Dataset

class opik.Dataset(name: str, description: str | None, rest_client: OpikApi)

Bases: object

__init__(name: str, description: str | None, rest_client: OpikApi) None

A Dataset object. This object should not be created directly, instead use opik.Opik.create_dataset() or opik.Opik.get_dataset().

property name: str

The name of the dataset.

property description: str | None

The description of the dataset.

insert(items: Sequence[DatasetItem | Dict[str, Any]]) None

Insert new items into the dataset.

Parameters:

items – List of DatasetItem objects or dicts (which will be converted to DatasetItem objects) to add to the dataset.

update(items: List[DatasetItem]) None

Update existing items in the dataset.

Parameters:

items – List of DatasetItem objects to update in the dataset. You need to provide the full item object as it will override what has been supplied previously.

Raises:

DatasetItemUpdateOperationRequiresItemId – If any item in the list is missing an id.

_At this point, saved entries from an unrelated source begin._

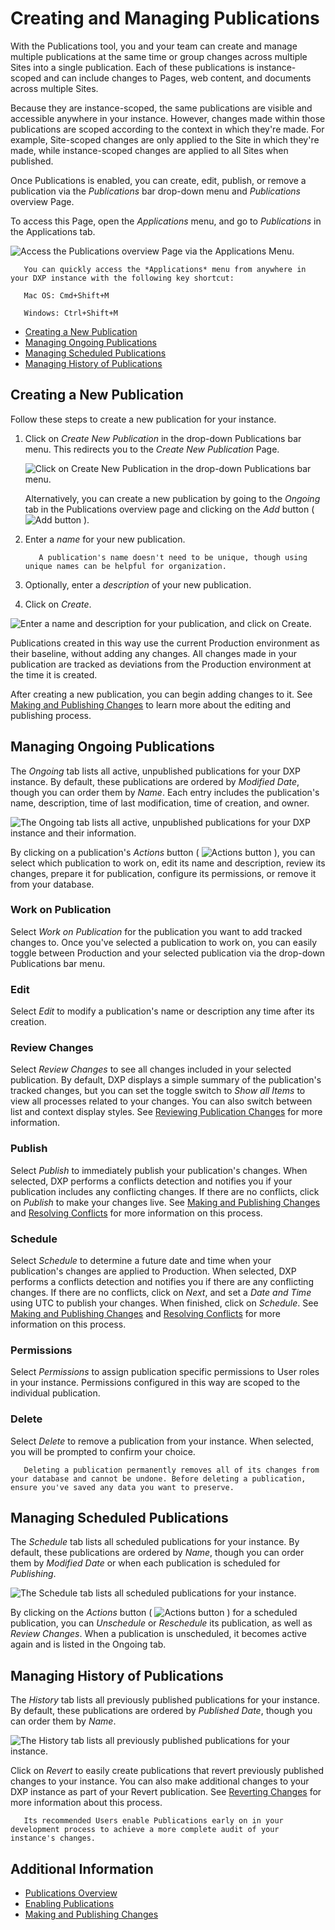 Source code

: # Creating and Managing Publications

With the Publications tool, you and your team can create and manage multiple publications at the same time or group changes across multiple Sites into a single publication. Each of these publications is instance-scoped and can include changes to Pages, web content, and documents across multiple Sites.

Because they are instance-scoped, the same publications are visible and accessible anywhere in your instance. However, changes made within those publications are scoped according to the context in which they're made. For example, Site-scoped changes are only applied to the Site in which they're made, while instance-scoped changes are applied to all Sites when published.

Once Publications is enabled, you can create, edit, publish, or remove a publication via the *Publications* bar drop-down menu and *Publications* overview Page.

To access this Page, open the *Applications* menu, and go to *Publications* in the Applications tab.

![Access the Publications overview Page via the Applications Menu.](./creating-and-managing-publications/images/01.png)

```tip::
   You can quickly access the *Applications* menu from anywhere in your DXP instance with the following key shortcut:

   Mac OS: Cmd+Shift+M

   Windows: Ctrl+Shift+M
```

* [Creating a New Publication](#creating-a-new-publication)
* [Managing Ongoing Publications](#managing-ongoing-publications)
* [Managing Scheduled Publications](#managing-scheduled-publications)
* [Managing History of Publications](#managing-history-of-publications)

## Creating a New Publication

Follow these steps to create a new publication for your instance.

1. Click on *Create New Publication* in the drop-down Publications bar menu. This redirects you to the *Create New Publication* Page.

   ![Click on Create New Publication in the drop-down Publications bar menu.](./creating-and-managing-publications/images/02.png)

   Alternatively, you can create a new publication by going to the *Ongoing* tab in the Publications overview page and clicking on the *Add* button ( ![Add button](../../../images/icon-add.png) ).

1. Enter a *name* for your new publication.

   ```tip::
      A publication's name doesn't need to be unique, though using unique names can be helpful for organization.
   ```

1. Optionally, enter a *description* of your new publication.

1. Click on *Create*.

![Enter a name and description for your publication, and click on Create.](./creating-and-managing-publications/images/03.png)

Publications created in this way use the current Production environment as their baseline, without adding any changes. All changes made in your publication are tracked as deviations from the Production environment at the time it is created.

After creating a new publication, you can begin adding changes to it. See [Making and Publishing Changes](./making-and-publishing-changes.md) to learn more about the editing and publishing process.

## Managing Ongoing Publications

The *Ongoing* tab lists all active, unpublished publications for your DXP instance. By default, these publications are ordered by *Modified Date*, though you can order them by *Name*. Each entry includes the publication's name, description, time of last modification, time of creation, and owner.

![The Ongoing tab lists all active, unpublished publications for your DXP instance and their information.](./creating-and-managing-publications/images/04.png)

By clicking on a publication's *Actions* button ( ![Actions button](../../../images/icon-actions.png) ), you can select which publication to work on, edit its name and description, review its changes, prepare it for publication, configure its permissions, or remove it from your database.

### Work on Publication

Select *Work on Publication* for the publication you want to add tracked changes to. Once you've selected a publication to work on, you can easily toggle between Production and your selected publication via the drop-down Publications bar menu.

### Edit

Select *Edit* to modify a publication's name or description any time after its creation.

### Review Changes

Select *Review Changes* to see all changes included in your selected publication. By default, DXP displays a simple summary of the publication's tracked changes, but you can set the toggle switch to *Show all Items* to view all processes related to your changes. You can also switch between list and context display styles. See [Reviewing Publication Changes](./making-and-publishing-changes.md#reviewing-publication-changes) for more information.

### Publish

Select *Publish* to immediately publish your publication's changes. When selected, DXP performs a conflicts detection and notifies you if your publication includes any conflicting changes. If there are no conflicts, click on *Publish* to make your changes live. See [Making and Publishing Changes](./making-and-publishing-changes.md) and [Resolving Conflicts](./resolving-conflicts.md) for more information on this process.

### Schedule

Select *Schedule* to determine a future date and time when your publication's changes are applied to Production. When selected, DXP performs a conflicts detection and notifies you if there are any conflicting changes. If there are no conflicts, click on *Next*, and set a *Date and Time* using UTC to publish your changes. When finished, click on *Schedule*. See [Making and Publishing Changes](./making-and-publishing-changes.md) and [Resolving Conflicts](./resolving-conflicts.md) for more information on this process.

### Permissions

Select *Permissions* to assign publication specific permissions to User roles in your instance. Permissions configured in this way are scoped to the individual publication.

### Delete

Select *Delete* to remove a publication from your instance. When selected, you will be prompted to confirm your choice.

```important::
   Deleting a publication permanently removes all of its changes from your database and cannot be undone. Before deleting a publication, ensure you've saved any data you want to preserve.
```

## Managing Scheduled Publications

The *Schedule* tab lists all scheduled publications for your instance. By default, these publications are ordered by *Name*, though you can order them by *Modified Date* or when each publication is scheduled for *Publishing*.

![The Schedule tab lists all scheduled publications for your instance.](./creating-and-managing-publications/images/05.png)

By clicking on the *Actions* button ( ![Actions button](../../../images/icon-actions.png) ) for a scheduled publication, you can *Unschedule* or *Reschedule* its publication, as well as *Review Changes*. When a publication is unscheduled, it becomes active again and is listed in the Ongoing tab.

## Managing History of Publications

The *History* tab lists all previously published publications for your instance. By default, these publications are ordered by *Published Date*, though you can order them by *Name*.

![The History tab lists all previously published publications for your instance.](./creating-and-managing-publications/images/06.png)

Click on *Revert* to easily create publications that revert previously published changes to your instance. You can also make additional changes to your DXP instance as part of your Revert publication. See [Reverting Changes](./reverting-changes.md) for more information about this process.

```tip::
   Its recommended Users enable Publications early on in your development process to achieve a more complete audit of your instance's changes.
```

## Additional Information

* [Publications Overview](./publications-overview.md)
* [Enabling Publications](./enabling-publications.md)
* [Making and Publishing Changes](./making-and-publishing-changes.md)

delete(items_ids: List[str]) None

Delete items from the dataset.

Parameters:

items_ids – List of item ids to delete.

clear() None

Delete all items from the given dataset.

to_pandas() DataFrame

Convert the dataset to a pandas DataFrame.

Returns:

A pandas DataFrame containing all items in the dataset.

to_json() str

Convert the dataset to a JSON string.

Returns:

A JSON string representation of all items in the dataset.

get_all_items() List[DatasetItem]

Retrieve all items from the dataset.

Returns:

A list of DatasetItem objects representing all items in the dataset.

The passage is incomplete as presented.